> Required action:
The reply should repeat all of the data word for word, with no pictures.

> Provided records:
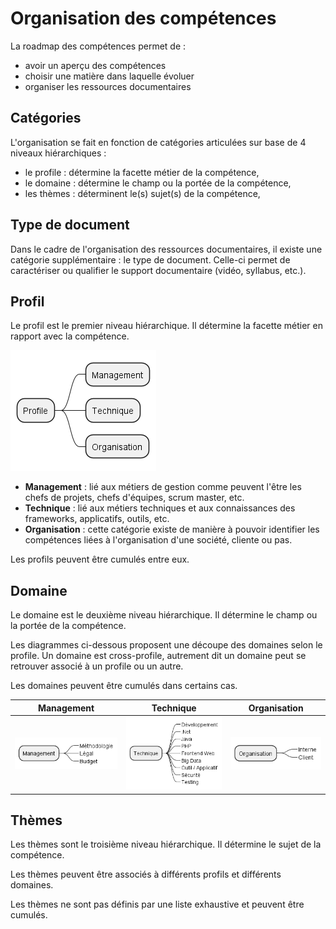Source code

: # Organisation des compétences

La roadmap des compétences permet de :
- avoir un aperçu des compétences
- choisir une matière dans laquelle évoluer 
- organiser les ressources documentaires

## Catégories

L'organisation se fait en fonction de catégories articulées sur base de 4 niveaux hiérarchiques :

- le profile : détermine la facette métier de la compétence,
- le domaine : détermine le champ ou la portée de la compétence,
- les thèmes : déterminent le(s) sujet(s) de la compétence,

## Type de document

Dans le cadre de l'organisation des ressources documentaires, il existe une catégorie supplémentaire : le type de document. Celle-ci permet de caractériser ou qualifier le support documentaire (vidéo, syllabus, etc.).

## Profil

Le profil est le premier niveau hiérarchique. Il détermine la facette métier en rapport avec la compétence.

![profile](out/diagram/profile/profile.png)

- **Management** : lié aux métiers de gestion comme peuvent l'être les chefs de projets, chefs d'équipes, scrum master, etc.
- **Technique** : lié aux métiers techniques et aux connaissances des frameworks, applicatifs, outils, etc.
- **Organisation** : cette catégorie existe de manière à pouvoir identifier les compétences liées à l'organisation d'une société, cliente ou pas.

Les profils peuvent être cumulés entre eux.

## Domaine

Le domaine est le deuxième niveau hiérarchique. Il détermine le champ ou la portée de la compétence.

Les diagrammes ci-dessous proposent une découpe des domaines selon le profile. Un domaine est cross-profile, autrement dit un domaine peut se retrouver associé à un profile ou un autre.

Les domaines peuvent être cumulés dans certains cas.

| Management | Technique | Organisation |
|:--:|:--:|:--:|
| ![management](out/diagram/domaine/management/management.png) | ![Technique](out/diagram/domaine/technique/technique.png) | ![organisation](out/diagram/domaine/organisation/organisation.png) |

## Thèmes

Les thèmes sont le troisième niveau hiérarchique. Il détermine le sujet de la compétence.

Les thèmes peuvent être associés à différents profils et différents domaines.

Les thèmes ne sont pas définis par une liste exhaustive et peuvent être cumulés.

> Reply to the exercise:
Source code

: # Organisation des compétences

La roadmap des compétences permet de :
- avoir un aperçu des compétences
- choisir une matière dans laquelle évoluer 
- organiser les ressources documentaires

## Catégories

L'organisation se fait en fonction de catégories articulées sur base de 4 niveaux hiérarchiques :

- le profile : détermine la facette métier de la compétence,
- le domaine : détermine le champ ou la portée de la compétence,
- les thèmes : déterminent le(s) sujet(s) de la compétence,

## Type de document

Dans le cadre de l'organisation des ressources documentaires, il existe une catégorie supplémentaire : le type de document. Celle-ci permet de caractériser ou qualifier le support documentaire (vidéo, syllabus, etc.).

## Profil

Le profil est le premier niveau hiérarchique. Il détermine la facette métier en rapport avec la compétence.

![profile](out/diagram/profile/profile.png)

- **Management** : lié aux métiers de gestion comme peuvent l'être les chefs de projets, chefs d'équipes, scrum master, etc.
- **Technique** : lié aux métiers techniques et aux connaissances des frameworks, applicatifs, outils, etc.
- **Organisation** : cette catégorie existe de manière à pouvoir identifier les compétences liées à l'organisation d'une société, cliente ou pas.

Les profils peuvent être cumulés entre eux.

## Domaine

Le domaine est le deuxième niveau hiérarchique. Il détermine le champ ou la portée de la compétence.

Les diagrammes ci-dessous proposent une découpe des domaines selon le profile. Un domaine est cross-profile, autrement dit un domaine peut se retrouver associé à un profile ou un autre.

Les domaines peuvent être cumulés dans certains cas.

| Management | Technique | Organisation |
|:--:|:--:|:--:|
| ![management](out/diagram/domaine/management/management.png) | ![Technique](out/diagram/domaine/technique/technique.png) | ![organisation](out/diagram/domaine/organisation/organisation.png) |

## Thèmes

Les thèmes sont le troisième niveau hiérarchique. Il détermine le sujet de la compétence.

Les thèmes peuvent être associés à différents profils et différents domaines.

Les thèmes ne sont pas définis par une liste exhaustive et peuvent être cumulés.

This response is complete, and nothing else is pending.